No Place Like a Festival Home

Don’t miss these SBIFF highlights

By Josef Woodard

If the big news at last year’s Santa Barbara International Film Festival was its grand ceremonial 40th birthday, this year’s model will be remembered as a grand housewarming season. This week, the festival officially opened its ambitious McHurley Film Center, a lavishly renovated—and redesigned—five-screen complex that gives the festival and official home base after decades of camping out in rented theaters.

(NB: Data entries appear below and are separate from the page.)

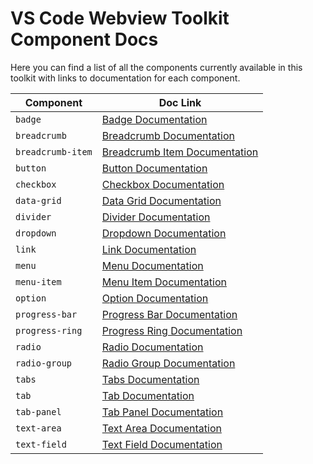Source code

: # VS Code Webview Toolkit Component Docs

Here you can find a list of all the components currently available in this toolkit with links to documentation for each component.

| Component         | Doc Link                                                          |
| ----------------- | ----------------------------------------------------------------- |
| `badge`           | [Badge Documentation](../src/badge/README.md)                     |
| `breadcrumb`      | [Breadcrumb Documentation](../src/breadcrumb/README.md)           |
| `breadcrumb-item` | [Breadcrumb Item Documentation](../src/breadcrumb-item/README.md) |
| `button`          | [Button Documentation](../src/button/README.md)                   |
| `checkbox`        | [Checkbox Documentation](../src/checkbox/README.md)               |
| `data-grid`       | [Data Grid Documentation](../src/data-grid/README.md)             |
| `divider`         | [Divider Documentation](../src/divider/README.md)                 |
| `dropdown`         | [Dropdown Documentation](../src/dropdown/README.md)               |
| `link`            | [Link Documentation](../src/link/README.md)                       |
| `menu`            | [Menu Documentation](../src/menu/README.md)                       |
| `menu-item`       | [Menu Item Documentation](../src/menu-item/README.md)             |
| `option`          | [Option Documentation](../src/option/README.md)                   |
| `progress-bar`    | [Progress Bar Documentation](../src/progress-bar/README.md)       |
| `progress-ring`   | [Progress Ring Documentation](../src/progress-ring/README.md)     |
| `radio`           | [Radio Documentation](../src/radio/README.md)                     |
| `radio-group`     | [Radio Group Documentation](../src/radio-group/README.md)         |
| `tabs`            | [Tabs Documentation](../src/tabs/README.md)                       |
| `tab`             | [Tab Documentation](../src/tab/README.md)                         |
| `tab-panel`       | [Tab Panel Documentation](../src/tab-panel/README.md)             |
| `text-area`       | [Text Area Documentation](../src/text-area/README.md)             |
| `text-field`      | [Text Field Documentation](../src/text-field/README.md)           |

On Monday evening, longstanding SBIFF head Roger Durling presided over the film center’s ribbon-cutting ceremony, with commentary from mayor Randy Rowse and significant patron and Center namesake Nora McNeel Hurley. An eager throng filtered into the hip, elegant ambience of the newly christened space, with champagne and popcorn in hand and mouth. The Center has been under construction since last year’s festival and, as promised, is ready to wear just in time for this year’s 10-day cinematic tapestry, opening on Wednesday night with the World Premiere of A Mosquito in the Ear.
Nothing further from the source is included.